Source texts of formatted documents:
|---|
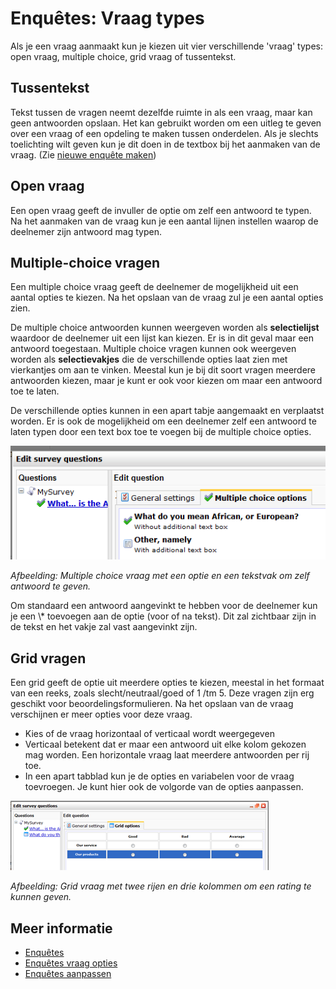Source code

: # Enquêtes: Vraag types

Als je een vraag aanmaakt kun je kiezen uit vier verschillende 'vraag' types:
open vraag, multiple choice, grid vraag of tussentekst.

## Tussentekst

Tekst tussen de vragen neemt dezelfde ruimte in als een vraag, maar kan geen 
antwoorden opslaan. Het kan gebruikt worden om een uitleg te geven over een 
vraag of een opdeling te maken tussen onderdelen. Als je slechts toelichting 
wilt geven kun je dit doen in de textbox bij het aanmaken van de vraag.
(Zie [nieuwe enquête maken](./surveys.md))

## Open vraag

Een open vraag geeft de invuller de optie om zelf een antwoord te typen. 
Na het aanmaken van de vraag kun je een aantal lijnen instellen waarop de 
deelnemer zijn antwoord mag typen.

## Multiple-choice vragen

Een multiple choice vraag geeft de deelnemer de mogelijkheid uit een aantal
opties te kiezen. Na het opslaan van de vraag zul je een aantal opties zien.

De multiple choice antwoorden kunnen weergeven worden als **selectielijst**
waardoor de deelnemer uit een lijst kan kiezen. Er is in dit geval maar 
een antwoord toegestaan.
Multiple choice vragen kunnen ook weergeven worden als **selectievakjes** 
die de verschillende opties laat zien met vierkantjes om aan te vinken. 
Meestal kun je bij dit soort vragen meerdere antwoorden kiezen, maar je 
kunt er ook voor kiezen om maar een antwoord toe te laten.

De verschillende opties kunnen in een apart tabje aangemaakt en verplaatst 
worden. Er is ook de mogelijkheid om een deelnemer zelf een antwoord te 
laten typen door een text box toe te voegen bij de multiple choice opties.

![Multiple choice question](../images/multipleoptions.png)

*Afbeelding: Multiple choice vraag met een optie en een tekstvak om zelf 
antwoord te geven.*

Om standaard een antwoord aangevinkt te hebben voor de deelnemer kun je 
een \\\* toevoegen aan de optie (voor of na tekst). Dit zal zichtbaar zijn 
in de tekst en het vakje zal vast aangevinkt zijn.

## Grid vragen

Een grid geeft de optie uit meerdere opties te kiezen, meestal in het formaat
van een reeks, zoals slecht/neutraal/goed of 1 /tm 5. Deze vragen zijn erg
geschikt voor beoordelingsformulieren. Na het opslaan van de vraag verschijnen 
er meer opties voor deze vraag.

- Kies of de vraag horizontaal of verticaal wordt weergegeven
- Verticaal betekent dat er maar een antwoord uit elke kolom gekozen mag 
worden. Een horizontale vraag laat meerdere antwoorden per rij toe.
- In een apart tabblad kun je de opties en variabelen voor de vraag toevroegen.
Je kunt hier ook de volgorde van de opties aanpassen.

![Creating a grid question](../images/gridquestion.png)

*Afbeelding: Grid vraag met twee rijen en drie kolommen om een rating 
te kunnen geven.*

## Meer informatie

* [Enquêtes](./surveys)
* [Enquêtes vraag opties](./surveys-question-options)
* [Enquêtes aanpassen](./surveys-edit)
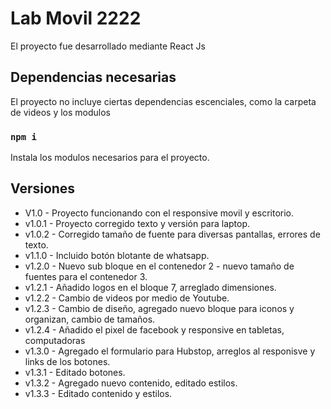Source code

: # Lab Movil 2222

El proyecto fue desarrollado mediante React Js

## Dependencias necesarias

El proyecto no incluye ciertas dependencias escenciales, como la carpeta de videos y los modulos

### `npm i`

Instala los modulos necesarios para el proyecto.

## Versiones

-   V1.0    -   Proyecto funcionando con el responsive movil y escritorio.
-   v1.0.1  -   Proyecto corregido texto y versión para laptop.
-   v1.0.2  -   Corregido tamaño de fuente para diversas pantallas, errores de texto.
-   v1.1.0  -   Incluido botón blotante de whatsapp.
-   v1.2.0  -   Nuevo sub bloque en el contenedor 2 - nuevo tamaño de fuentes para el contenedor 3.
-   v1.2.1  -   Añadido logos en el bloque 7, arreglado dimensiones.
-   v1.2.2  -   Cambio de videos por medio de Youtube.
-   v1.2.3  -   Cambio de diseño, agregado nuevo bloque para iconos y organizan, cambio de tamaños.   
-   v1.2.4  -   Añadido el pixel de facebook y responsive en tabletas, computadoras  
-   v1.3.0  -   Agregado el formulario para Hubstop, arreglos al responisve y links de los botones.
-   v1.3.1  -   Editado botones.
-   v1.3.2  -   Agregado nuevo contenido, editado estilos.
-   v1.3.3  -   Editado contenido y estilos.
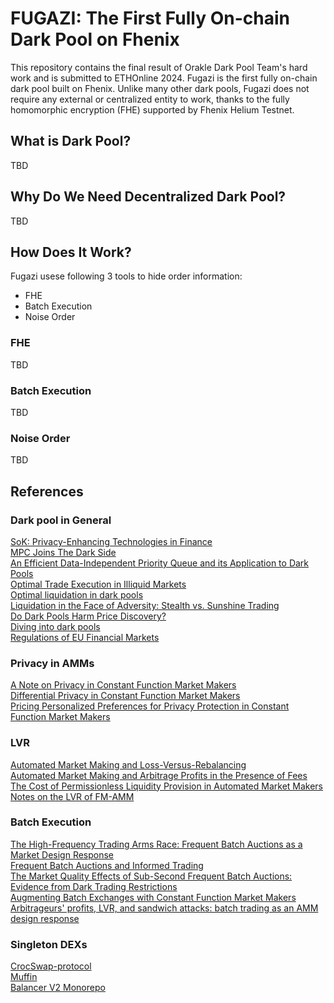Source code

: # FUGAZI: The First Fully On-chain Dark Pool on Fhenix

This repository contains the final result of Orakle Dark Pool Team's hard work and is submitted to ETHOnline 2024. Fugazi is the first fully on-chain dark pool built on Fhenix. Unlike many other dark pools, Fugazi does not require any external or centralized entity to work, thanks to the fully homomorphic encryption (FHE) supported by Fhenix Helium Testnet.

## What is Dark Pool?

TBD

## Why Do We Need Decentralized Dark Pool?

TBD

## How Does It Work?

Fugazi usese following 3 tools to hide order information:

- FHE
- Batch Execution
- Noise Order

### FHE

TBD

### Batch Execution

TBD

### Noise Order

TBD

## References

### Dark pool in General

[SoK: Privacy-Enhancing Technologies in Finance](https://ia.cr/2023/122)\
[MPC Joins The Dark Side](https://ia.cr/2018/1045)\
[An Efficient Data-Independent Priority Queue and its Application to Dark Pools](https://ia.cr/2023/1014)\
[Optimal Trade Execution in Illiquid Markets](https://doi.org/10.48550/arXiv.0902.2516)\
[Optimal liquidation in dark pools](https://ssrn.com/abstract=2698419)\
[Liquidation in the Face of Adversity: Stealth vs. Sunshine Trading](https://dx.doi.org/10.2139/ssrn.1007014)\
[Do Dark Pools Harm Price Discovery?](https://doi.org/10.1093/rfs/hht078)\
[Diving into dark pools](https://doi.org/10.1111/fima.12395)\
[Regulations of EU Financial Markets](https://global.oup.com/academic/product/regulation-of-the-eu-financial-markets-9780198767671?cc=us&lang=en&)

### Privacy in AMMs

[A Note on Privacy in Constant Function Market Makers](https://doi.org/10.48550/arXiv.2103.01193)\
[Differential Privacy in Constant Function Market Makers](https://eprint.iacr.org/2021/1101)\
[Pricing Personalized Preferences for Privacy Protection in Constant Function Market Makers](https://doi.org/10.48550/arXiv.2309.14652)

### LVR

[Automated Market Making and Loss-Versus-Rebalancing](https://doi.org/10.48550/arXiv.2208.06046)\
[Automated Market Making and Arbitrage Profits in the Presence of Fees](https://doi.org/10.48550/arXiv.2305.14604)\
[The Cost of Permissionless Liquidity Provision in Automated Market Makers](https://doi.org/10.48550/arXiv.2402.18256)
[Notes on the LVR of FM-AMM](https://ethresear.ch/t/notes-on-the-lvr-of-fm-amm/20151)

### Batch Execution

[The High-Frequency Trading Arms Race: Frequent Batch Auctions as a Market Design Response](https://doi.org/10.1093/qje/qjv027)\
[Frequent Batch Auctions and Informed Trading](https://dx.doi.org/10.2139/ssrn.4065547)\
[The Market Quality Effects of Sub-Second Frequent Batch Auctions: Evidence from Dark Trading Restrictions](https://ssrn.com/abstract=4191970)\
[Augmenting Batch Exchanges with Constant Function Market Makers](https://doi.org/10.48550/arXiv.2210.04929)\
[Arbitrageurs' profits, LVR, and sandwich attacks: batch trading as an AMM design response](https://doi.org/10.48550/arXiv.2307.02074)

### Singleton DEXs

[CrocSwap-protocol](https://github.com/CrocSwap/CrocSwap-protocol.git)\
[Muffin](https://github.com/muffinfi/muffin.git)\
[Balancer V2 Monorepo](https://github.com/balancer/balancer-v2-monorepo.git)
|---|
Which lines above hold the string "verschillende"? Copy every one of them.

Als je een vraag aanmaakt kun je kiezen uit vier verschillende 'vraag' types:
die de verschillende opties laat zien met vierkantjes om aan te vinken. 
De verschillende opties kunnen in een apart tabje aangemaakt en verplaatst 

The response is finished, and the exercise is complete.